WORK REQUIRED.
Repeat the data that follows, word for word, without the images.

RECORDS FOR THE TASK.
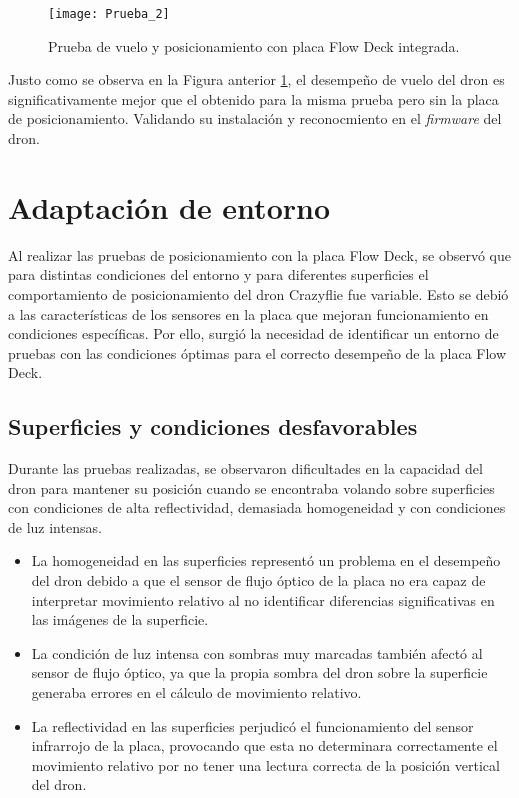 \begin{figure}[htbp]
	\centering
	\texttt{[image: Prueba\_2]}
	\caption{Prueba de vuelo y posicionamiento con placa Flow Deck integrada.}
	\label{fig:Prueba_2}
\end{figure} 

Justo como se observa en la Figura anterior \ref{fig:Prueba_2}, el desempeño de vuelo del dron es significativamente mejor que el obtenido para la misma prueba pero sin la placa de posicionamiento. Validando su instalación y reconocmiento en el \textit{firmware} del dron.
 
 
\section{Adaptación de entorno}
Al realizar las pruebas de posicionamiento con la placa Flow Deck, se observó que para distintas condiciones del entorno y para diferentes superficies el comportamiento de posicionamiento del dron Crazyflie fue variable. Esto se debió a las características de los sensores en la placa que mejoran funcionamiento en condiciones específicas. Por ello, surgió la necesidad de identificar un entorno de pruebas con las condiciones óptimas para el correcto desempeño de la placa Flow Deck. 

\subsection{Superficies y condiciones desfavorables}
Durante las pruebas realizadas, se observaron dificultades en la capacidad del dron para mantener su posición cuando se encontraba volando sobre superficies con condiciones de alta reflectividad, demasiada homogeneidad y con condiciones de luz intensas. 
\begin{itemize} 
	\item La homogeneidad en las superficies representó un problema en el desempeño del dron debido a que el sensor de flujo óptico de la placa no era capaz de interpretar movimiento relativo al no identificar diferencias significativas en las imágenes de la superficie.
	\item La condición de luz intensa con sombras muy marcadas también afectó al sensor de flujo óptico, ya que la propia sombra del dron sobre la superficie generaba errores en el cálculo de movimiento relativo.
	\item La reflectividad en las superficies perjudicó el funcionamiento del sensor infrarrojo de la placa, provocando que esta no determinara correctamente el movimiento relativo por no tener una lectura correcta de la posición vertical del dron.
\end{itemize}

WORKED SOLUTION.
 \begin{figure}[htbp]
	\centering
	\texttt{[image: Prueba\_2]}
	\caption{Prueba de vuelo y posicionamiento con placa Flow Deck integrada.}
	\label{fig:Prueba_2}
\end{figure} 

Justo como se observa en la Figura anterior \ref{fig:Prueba_2}, el desempeño de vuelo del dron es significativamente mejor que el obtenido para la misma prueba pero sin la placa de posicionamiento. Validando su instalación y reconocmiento en el \textit{firmware} del dron.
 
 
\section{Adaptación de entorno}
Al realizar las pruebas de posicionamiento con la placa Flow Deck, se observó que para distintas condiciones del entorno y para diferentes superficies el comportamiento de posicionamiento del dron Crazyflie fue variable. Esto se debió a las características de los sensores en la placa que mejoran funcionamiento en condiciones específicas. Por ello, surgió la necesidad de identificar un entorno de pruebas con las condiciones óptimas para el correcto desempeño de la placa Flow Deck. 

\subsection{Superficies y condiciones desfavorables}
Durante las pruebas realizadas, se observaron dificultades en la capacidad del dron para mantener su posición cuando se encontraba volando sobre superficies con condiciones de alta reflectividad, demasiada homogeneidad y con condiciones de luz intensas. 
\begin{itemize} 
	\item La homogeneidad en las superficies representó un problema en el desempeño del dron debido a que el sensor de flujo óptico de la placa no era capaz de interpretar movimiento relativo al no identificar diferencias significativas en las imágenes de la superficie.
	\item La condición de luz intensa con sombras muy marcadas también afectó al sensor de flujo óptico, ya que la propia sombra del dron sobre la superficie generaba errores en el cálculo de movimiento relativo.
	\item La reflectividad en las superficies perjudicó el funcionamiento del sensor infrarrojo de la placa, provocando que esta no determinara correctamente el movimiento relativo por no tener una lectura correcta de la posición vertical del dron.
\end{itemize}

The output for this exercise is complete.